=== Material provided ===

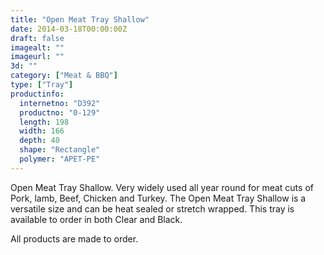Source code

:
 ```yaml
---
title: "Open Meat Tray Shallow"
date: 2014-03-18T00:00:00Z
draft: false
imagealt: ""
imageurl: ""
3d: ""
category: ["Meat & BBQ"]
type: ["Tray"]
productinfo:
  internetno: "D392"
  productno: "0-129"
  length: 198
  width: 166
  depth: 40
  shape: "Rectangle"
  polymer: "APET-PE"
---
```

Open Meat Tray Shallow. Very widely used all year round for meat cuts of Pork, lamb, Beef, Chicken and Turkey. The Open Meat Tray Shallow is a versatile size and can be heat sealed or stretch wrapped. This tray is available to order in both Clear and Black.

All products are made to order.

===

Every line above that includes the word "Shallow" must appear in the answer.

Solved exercise —
title: "Open Meat Tray Shallow"
Open Meat Tray Shallow. Very widely used all year round for meat cuts of Pork, lamb, Beef, Chicken and Turkey. The Open Meat Tray Shallow is a versatile size and can be heat sealed or stretch wrapped. This tray is available to order in both Clear and Black.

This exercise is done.